If there's a pattern, I will find it, and I will exploit it. <3
If there's a pattern, I will find it, and I will exploit it. <3
You can't make money off something without any value to people. People have to "want" the thing
You can make a similar argument that the RIAA/MPAA going after piracy is a waste of time. Again, focus on delivering value to actual customers.
If Facebook spent more time on making a friendly ecosystem / community I would be more open to signing back up again. Instead, it seems they are hyper-focused on advertisements at the expense of everything else.
The problem here of course is that circumventing the ad blocking is the most direct way Facebook can find value.
Even if you absolutely mangled the HTML/selectors/DOM/etc. I feel you could always have it process screenshots of the interfaces to rip text/figure out how to interact etc. If it's human readable, it's bot readable imo. (but in years of botting it's never came to this - I've always been able to figure out how to use the existing DOM/selectors to do my work even with anti-bot measures)
Pretty easy to build a randomizing span algo that you can't hardcode.
With all the easy to use tools available to programmers today, it would not be terribly hard to use OCR on a screenshot to find the text of interest and derive the scraping code by searching for the OCR'd text in the markup.
If none of your extant parsers can extract the info you want from the page, send it to OCR pipeline (or, hell, Mechanical Turk) and generate a new one.
If they turn all their posts into <canvas> then it'd kill any accessibility features and the ability to copy-paste text and such so I doubt they'd go that far.
Even then, a scraper could run OCR on the canvas image to get the text out of it.
And advertisers are asking them to show what they are doing to combat adblocking. FB isn't doing this to target customers least likely to convert, they're doing it to check a box for their ad sales team.
Facebook thinks otherwise. Between you and them, I suspect they are more likely to have some evidence or trials to support their position.

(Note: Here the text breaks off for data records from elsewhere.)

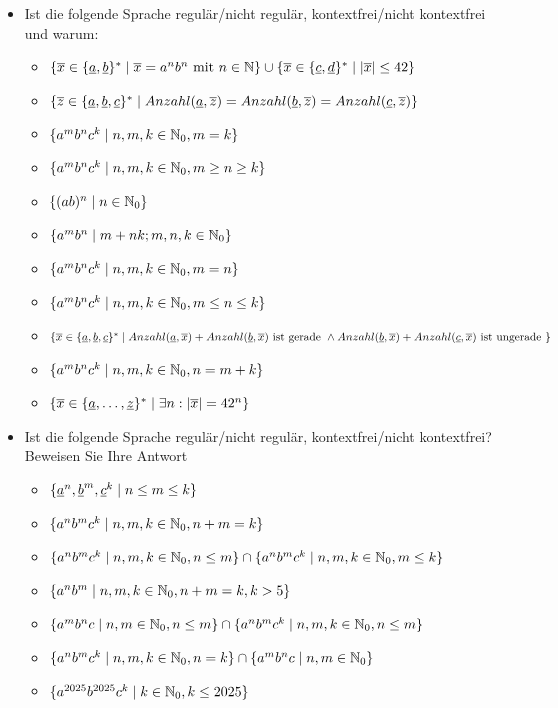 \begin{itemize}
    \item Ist die folgende Sprache regulär/nicht regulär, kontextfrei/nicht kontextfrei und warum:
    \begin{itemize}
        \item $\{\ol{x} \in \{\un{a}, \un{b}\}^* \mid  \ol{x} = a^n b^n \text{ mit } n \in \nz\} \cup \{ \ol{x} \in \{\un{c}, \un{d}\}^* \mid |\ol{x}| \leq 42 \}$ 
        \item
        $\{ \ol{z}  \in \{\un{a}, \un{b}, \un{c}\}^* \mid Anzahl(\un{a}, \ol{z}) = Anzahl(\un{b}, \ol{z}) = Anzahl(\un{c}, \ol{z}) \}$ 
        \item $\{a^m b^n c^k \mid n,m,k \in \nz_0, m=k \}$ 
        \item $\{a^m b^n c^k \mid n,m,k \in \nz_0, m \geq n \geq k \}$ 
        \item $\{(ab)^n \mid n \in \nz_0 \}$ 
        \item $\{a^m b^n \mid m+n  k; m,n,k \in \nz_0 \}$ 
        \item $\{a^m b^n c^k \mid n,m,k \in \nz_0, m=n \}$ 
        \item $\{a^m b^n c^k \mid n,m,k \in \nz_0, m \leq n \leq k \}$ 
        \item
        $\{\ol{x} \in \{\un{a}, \un{b},\un{c} \}^* \mid Anzahl(\un{a},\ol{x})+Anzahl(\un{b},\ol{x}) \text{ ist gerade } \land Anzahl(\un{b},\ol{x}) +Anzahl(\un{c},\ol{x}) \text{ ist ungerade }  \}$ 
        \item $\{a^m b^n c^k \mid n,m,k \in \nz_0, n = m+k\}$ 
        \item $\{ \ol{x} \in \{\un{a}, \dots, \un{z}\}^* \mid \exists n: |\ol{x}| = 42^n \}$ 
    \end{itemize}
    \item Ist die folgende Sprache regulär/nicht regulär, kontextfrei/nicht kontextfrei?
    Beweisen Sie Ihre
    Antwort
    \begin{itemize}
        \item $\{\un{a}^n, \un{b}^m, \un{c}^k \mid n \leq m \leq k\}$ 
        \item  $\{a^n b^m c^k \mid n,m,k \in \nz_0, n+m = k \}$ 
        \item   $\{a^n b^m c^k \mid n,m,k \in \nz_0, n \leq m \} \cap \{ a^n b^m c^k \mid n,m,k \in \nz_{0}, m \leq k \}$
        \item $\{ a^n b^m \mid n,m,k \in \nz_0, n+m = k, k > 5 \}$ 
        \item $\{ a^m b^n c \mid n,m \in \nz_0, n \leq m\} \cap \{a^n b^m c^k \mid n,m,k \in \nz_0, n\leq m \}$ 
        \item   $\{a^n b^m c^k \mid n,m,k \in \nz_0, n = k \} \cap \{ a^m b^n c \mid n,m \in \nz_0 \}$ 
        \item $\{a^{2025} b^{2025} c^k \mid k \in \nz_0, k \leq 2025 \}$ 
    \end{itemize}
\end{itemize}

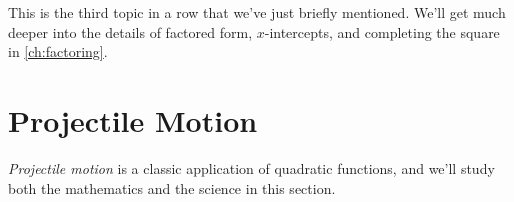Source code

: This is the third topic in a row that we've just briefly mentioned. We'll get much deeper into the details of factored form, $x$-intercepts, and completing the square in \cref{ch:factoring}.












%



%
%
%
%
%
%
%
%
%

\section{Projectile Motion}
\label{sec:projectilemotion}

\textit{Projectile motion} is a classic application of quadratic functions, and we'll study both the mathematics and the science in this section.

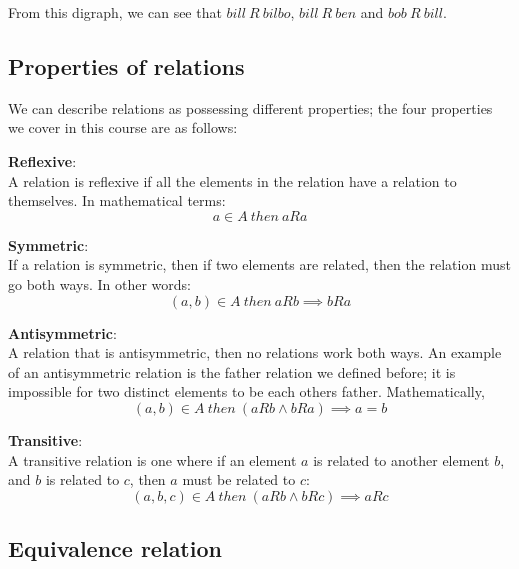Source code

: From this digraph, we can see that $bill~R~bilbo$, $bill~R~ben$ and
$bob~R~bill$.

\subsection{Properties of relations}

We can describe relations as possessing different properties; the four properties
we cover in this course are as follows:

\begin{description}
	\item {\bf Reflexive}:\\
		A relation is reflexive if all the elements in the relation have a
		relation to themselves. In mathematical terms:
		\[
			a \in A~then~aRa
		\]
	\item {\bf Symmetric}:\\
		If a relation is symmetric, then if two elements are related, then the
		relation must go both ways. In other words:
		\[
			(a,b) \in A~then~aRb \implies bRa
		\]
	\item {\bf Antisymmetric}:\\
		A relation that is antisymmetric, then no relations work both ways. An
		example of an antisymmetric relation is the father relation we defined
		before; it is impossible for two distinct elements to be each others
		father. Mathematically, 
		\[
			(a,b) \in A~then~(aRb \wedge bRa) \implies a=b
		\]
	\item {\bf Transitive}:\\
		A transitive relation is one where if an element $a$ is related to
		another element $b$, and $b$ is related to $c$, then $a$ must be related
		to $c$:
		\[
			(a,b,c) \in A~then~(aRb \wedge bRc) \implies aRc
		\]
\end{description}

\subsection{Equivalence relation}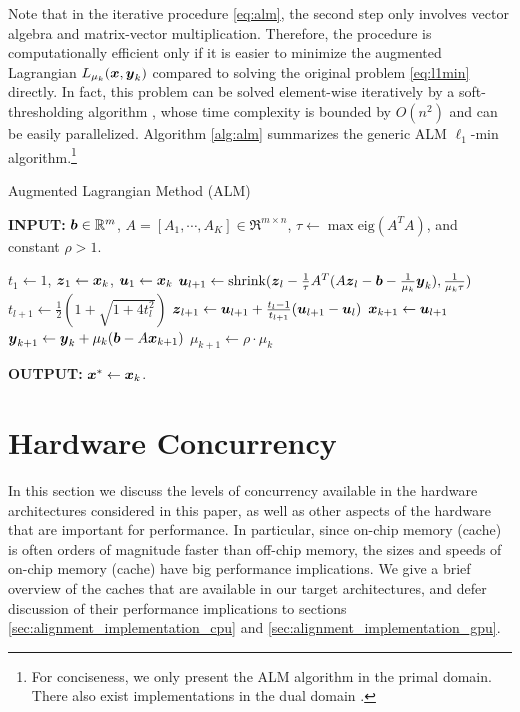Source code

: \documentclass[10pt,twocolumn,letterpaper]{article}
\begin{document}
Note that in the iterative procedure \eqref{eq:alm}, the second
step only involves vector algebra and matrix-vector multiplication. Therefore,
the procedure is computationally efficient only if it is easier to minimize the
augmented Lagrangian $L_{\mu_k} ({\boldsymbol{x}},{\boldsymbol{y}}_k)$ compared to solving the original problem
\eqref{eq:l1min} directly. In fact, this problem can be solved element-wise
iteratively by a soft-thresholding algorithm \cite{WrightS2008,BeckA2009},
whose time complexity is bounded by $O(n^2)$ and can be easily parallelized.
Algorithm \ref{alg:alm} summarizes the generic ALM $\ell_1$-min algorithm.\footnote{For conciseness, we
only present the ALM algorithm in the primal domain. There also
exist implementations in the dual domain \cite{YangJ2009,YangA2010-ICIP}.}

 \begin{algorithm}[h]
\caption{Augmented Lagrangian Method (ALM)}
{\bf INPUT:} ${\boldsymbol{b}} \in {\mathbb{R}}^m$, $A=[A_1,\cdots, A_K] \in \Re^{m \times n}$, $\tau\leftarrow \max\mbox{eig}(A^TA)$, and constant $\rho>1$.
\begin{algorithmic}[1]
\STATE $t_1 \leftarrow 1$, ${\boldsymbol{z}}_1 \leftarrow {\boldsymbol{x}}_k$, ${\boldsymbol{u}}_1 \leftarrow {\boldsymbol{x}}_k$ 
\STATE ${\boldsymbol{u}}_{l+1}  \leftarrow \mbox{shrink}({\boldsymbol{z}}_l - \frac{1}{\tau}A^T(A{\boldsymbol{z}}_l - {\boldsymbol{b}} - \frac{1}{\mu_k}{\boldsymbol{y}}_k), \frac{1}{\mu_k\tau})$
\STATE $t_{l+1} \leftarrow \frac{1}{2}( 1 + \sqrt{1+4t_l^2})$
\STATE ${\boldsymbol{z}}_{l+1} \leftarrow {\boldsymbol{u}}_{l+1}+ \frac{t_l - 1}{t_{l+1}}({\boldsymbol{u}}_{l+1} - {\boldsymbol{u}}_l)$ 
\ENDWHILE 
\STATE ${\boldsymbol{x}}_{k+1} \leftarrow {\boldsymbol{u}}_{l+1}$ 
\STATE ${\boldsymbol{y}}_{k+1} \leftarrow {\boldsymbol{y}}_k + \mu_k ({\boldsymbol{b}} - A{\boldsymbol{x}}_{k+1})$ 
\STATE $\mu_{k+1} \leftarrow \rho\cdot\mu_k$ 
\ENDWHILE 
\end{algorithmic}

{\bf OUTPUT:} ${\boldsymbol{x}}^* \leftarrow {\boldsymbol{x}}_k$.
\label{alg:alm}
\end{algorithm}

\section{Hardware Concurrency} \label{sec:concurrency}

In this section we discuss the levels of concurrency available in the hardware
architectures considered in this paper, as well as other aspects of the
hardware that are important for performance.  In particular, since on-chip
memory (cache) is often orders of magnitude faster than off-chip memory, the
sizes and speeds of on-chip memory (cache) have big performance implications.
We give a brief overview of the caches that are available in our target
architectures, and defer discussion of their performance implications to
sections \ref{sec:alignment_implementation_cpu} and
\ref{sec:alignment_implementation_gpu}.
\end{document}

Did you mean to say "rectify" as in "fix/adjust"? It sounds like you might have meant "reify" – as in, "create" – but I don't know whether you had the scrapper before that.
Revenue is (simplistically) the product of impressions and value per impression. It’s not therefore immediately obvious that moves like this actually do increase revenue for them, especially over the long term since one potential side effect of doing this is giving more ammunition to the ‘delete Facebook’ crowd.
What I meant is that I can hammer out some Node/Python that will grab an image w/text and put it through OCR for character extraction. "Programming" it would take me a handful of minutes.